Dr Tom Harrison, Jubilee Centre for Character and Virtues, University of Birmingham
What have you been working on?
The Teaching Character Through Subjects publication and programme of activities – funded by one of 12 character grants handed out by the Department for Education – is built on our prior research at the Jubilee Centre into what works in character education.
That was based on aspects of virtue ethics philosophy, which looks at what young people – indeed all of us – need to flourish as individuals.
We’ve now done other research into how character education can be implemented within schools, working with experts across 14 subjects to develop a series of materials and resources and programmes of study. These were then passed to their counterparts in other schools to test and try out.
Wrapped around that, we did lesson observations, interviews with teachers and pupils and used various other methods to evaluate the effectiveness of the programme: both in terms of it being a series of usable materials but also the influence it had on the development of certain key character qualities and virtues of young people.
What do the findings show?
There are a number of outputs. The one we are putting out is the most popular – the teacher materials. A film is also due, as is the evaluation report, which will show that the materials have had a good impact within schools.
One of the key findings is that teachers have found they can pick up and adapt these resources themselves and apply the techniques for teaching character within their own subjects.
They have talked about how they can infuse what they’re doing anyway with a greater emphasis on character education and the key qualities that they think link to that subject.
So, for example, in maths the virtues are resilience and sticking with it when it gets hard. In physical education things such as playing fair, sportsmanship, courage . . . In each of the subjects there are a few virtues that have seemed to be much more infused into what happens within the programme of study for that subject.
The research shows that it has been very possible – without distracting from the subject itself – to combine teaching character education with those subjects.
What is interesting about it?
We’ve been working with schools who’ve said character education is something they’ve always believed in, and they’re happy there’s a renewed interest in it at policy level.
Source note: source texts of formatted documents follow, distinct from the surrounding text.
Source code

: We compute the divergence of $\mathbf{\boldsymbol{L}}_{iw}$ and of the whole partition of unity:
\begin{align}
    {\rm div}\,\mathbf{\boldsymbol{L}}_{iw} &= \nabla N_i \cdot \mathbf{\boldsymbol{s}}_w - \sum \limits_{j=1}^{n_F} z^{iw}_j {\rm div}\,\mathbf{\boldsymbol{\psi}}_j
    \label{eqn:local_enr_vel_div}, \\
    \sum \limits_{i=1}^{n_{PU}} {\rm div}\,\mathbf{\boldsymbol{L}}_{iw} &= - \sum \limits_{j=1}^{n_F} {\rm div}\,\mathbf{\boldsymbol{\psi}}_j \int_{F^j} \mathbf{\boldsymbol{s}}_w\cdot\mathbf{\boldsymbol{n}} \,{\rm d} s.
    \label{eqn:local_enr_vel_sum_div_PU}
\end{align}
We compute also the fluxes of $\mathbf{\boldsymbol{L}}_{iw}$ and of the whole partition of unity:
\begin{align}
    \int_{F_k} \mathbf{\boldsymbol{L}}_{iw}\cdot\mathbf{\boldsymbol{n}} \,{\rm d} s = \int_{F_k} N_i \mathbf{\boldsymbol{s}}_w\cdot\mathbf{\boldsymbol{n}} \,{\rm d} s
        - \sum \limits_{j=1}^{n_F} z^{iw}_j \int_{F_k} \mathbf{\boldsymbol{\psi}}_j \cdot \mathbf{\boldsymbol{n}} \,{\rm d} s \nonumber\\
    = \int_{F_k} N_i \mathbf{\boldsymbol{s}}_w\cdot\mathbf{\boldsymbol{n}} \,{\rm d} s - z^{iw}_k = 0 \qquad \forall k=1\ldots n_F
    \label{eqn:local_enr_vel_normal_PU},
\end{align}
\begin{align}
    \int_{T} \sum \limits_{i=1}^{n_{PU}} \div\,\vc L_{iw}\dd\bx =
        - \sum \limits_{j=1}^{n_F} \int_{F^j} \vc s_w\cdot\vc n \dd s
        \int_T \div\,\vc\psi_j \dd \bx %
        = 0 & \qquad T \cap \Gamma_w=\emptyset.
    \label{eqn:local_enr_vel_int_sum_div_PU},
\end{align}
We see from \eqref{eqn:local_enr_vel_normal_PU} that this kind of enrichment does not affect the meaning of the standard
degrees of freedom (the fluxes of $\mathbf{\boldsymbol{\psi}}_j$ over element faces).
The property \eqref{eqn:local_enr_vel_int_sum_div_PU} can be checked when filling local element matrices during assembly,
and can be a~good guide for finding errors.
For me, most headteachers are interested in how to improve attainment within their schools but have also kept an eye on character education. But it’s been perhaps more of a challenge to do so, given the increasing focus on results and league tables.
This programme allows school leaders to see how character education can be infused within all subjects without distracting from the curriculum and the core knowledge that is taught within schools.
So the school leader who is looking at strategies that can ensure that character education is still a primary aim of their vision and goals for their school, can teach it while still keeping a focus on the important aims of development of knowledge. So it’s really a win-win.
What do you hope its impact will be in the school environment?
That it inspires teachers from other subjects to look at their lesson plans and programmes of study and think about where key character virtues – such as honesty, compassion, citizenship, resilience – could be infused within their own subject areas.
Although we’d like teachers to pick up these programmes of study and lesson plans and use them within their schools, we’re also keen that they take inspiration from the materials that have been developed to enhance their teaching of their subject. This will ensure that character education is taught within the different topics they cover within those subjects.